Are you supposed to be able to nest critical regions using CRITICAL_REGION_ENTER and CRITICAL_REGION_EXIT? Here I mean you have a function which uses a critical region to surround some work, and you call that function from within another critical region set up by another function. So you end up calling CRITICAL_REGION_ENTER twice, then CRITICAL_REGION_EXIT() twice.

Looking at the code for CRITICAL_REGION_ENTER, it makes sense. If the softdevice isn't enabled, it just turns interrupts off, else it relies on the softdevice to have turned off the application ones. However the code for CRITICAL_REGION_EXIT doesn't make so much sense. It's here..
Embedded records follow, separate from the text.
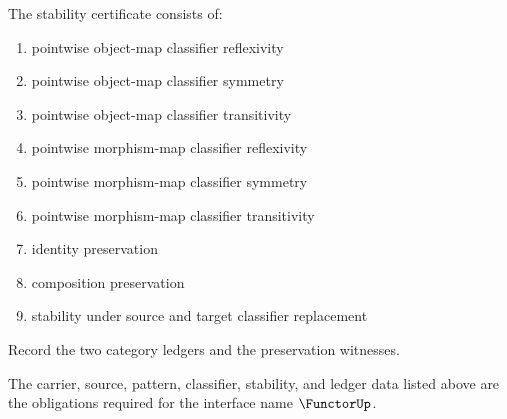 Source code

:\begin{definition}
\label{def:functor-stability-certificate}
The stability certificate consists of:
\begin{enumerate}
  \item pointwise object-map classifier reflexivity
  \item pointwise object-map classifier symmetry
  \item pointwise object-map classifier transitivity
  \item pointwise morphism-map classifier reflexivity
  \item pointwise morphism-map classifier symmetry
  \item pointwise morphism-map classifier transitivity
  \item identity preservation
  \item composition preservation
  \item stability under source and target classifier replacement
\end{enumerate}
\end{definition}

\begin{definition}
\label{def:functor-ledger-policy}
Record the two category ledgers and the preservation witnesses.
\end{definition}

\begin{definition}
\label{def:functor-certificate-obligations}
The carrier, source, pattern, classifier, stability, and ledger data listed above are the obligations required for the interface name \(\FunctorUp\).
\end{definition}

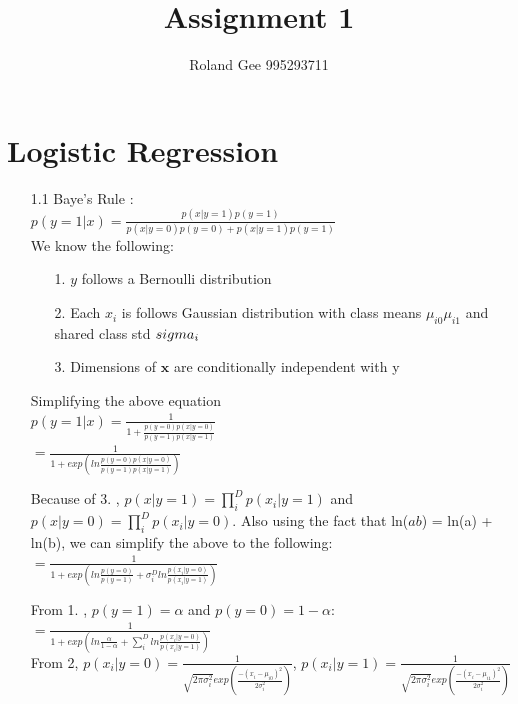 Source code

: \documentclass[letterpaper, 12pt]{article}
\title{Assignment 1}
\author{Roland Gee 995293711}
\begin{document}
\maketitle

\section*{Logistic Regression}
\begin{itemize}
	\item[1.1]
		Baye's Rule : \\

		$p(y=1 | x) = \frac{p(x|y = 1)p(y=1)}{p(x|y = 0)p(y = 0) + p(x|y = 1)p(y = 1)}$ \\

		We know the following: \\

		\begin{itemize}
			\item[1.] $y$ follows a Bernoulli distribution
			\item[2.]  Each $x_i$ is follows Gaussian distribution with class means $\mu_{i0} \mu_{i1}$ and shared class std $\\sigma_i$
			\item[3.] Dimensions of $\bm{x}$ are conditionally independent with y
		\end{itemize}

		Simplifying the above equation \\

		$p(y=1 | x) = \frac{1}{1 + \frac{p(y=0)p(x|y = 0)}{p(y = 1)p(x|y = 1)}}$ \\		

		$= \frac{1}{1 + exp(ln\frac{p(y=0)p(x|y = 0)}{p(y = 1)p(x|y = 1)})}$

		Because of 3. , $p(x|y = 1) = \prod_i^D p(x_i|y = 1)$ and $p(x|y = 0) = \prod_i^D p(x_i|y = 0)$. Also using the fact that ln($ab$) = ln(a) + ln(b), we can simplify the above to the following: \\

		$= \frac{1}{1 + exp(ln\frac{p(y=0)}{p(y=1)} + \sigma_i^D ln\frac{p(x_i|y = 0)}{p(x_i|y = 1)})}$

		From 1. , $p(y = 1) = \alpha$ and $p(y = 0) = 1 - \alpha$: \\

		$= \frac{1}{1 + exp(ln\frac{\alpha}{1 - \alpha} + \sum_i^D ln\frac{p(x_i|y = 0)}{p(x_i|y = 1)})}$ \\

		From 2, $p(x_i|y=0) = \frac{1}{\sqrt{2\pi\sigma_i^2}exp(\frac{-(x_i - \mu_{i0})^2}{2\sigma_i^2})}$, $p(x_i|y=1) = \frac{1}{\sqrt{2\pi\sigma_i^2}exp(\frac{-(x_i - \mu_{i1})^2}{2\sigma_i^2})}$


\end{itemize}
\end{document}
#define CRITICAL_REGION_EXIT()                                                              \
        if (CURRENT_INT_PRI != APP_IRQ_PRIORITY_HIGH)                                       \
        {                                                                                   \
            uint32_t ERR_CODE;                                                              \
            __enable_irq();                                                                 \
            ERR_CODE = sd_nvic_critical_region_exit(IS_NESTED_CRITICAL_REGION);             \
            if (ERR_CODE != NRF_ERROR_SOFTDEVICE_NOT_ENABLED)                               \
            {                                                                               \
                APP_ERROR_CHECK(ERR_CODE);                                                  \
            }                                                                               \
        }                                                                                   \
    }

This calls __enable_irq() directly, thus immediately turning on all interrupts so the critical region is effectively ended at this point even if you were nested and sd_nvic_critical_region_exit() was not going to disable the interrupts.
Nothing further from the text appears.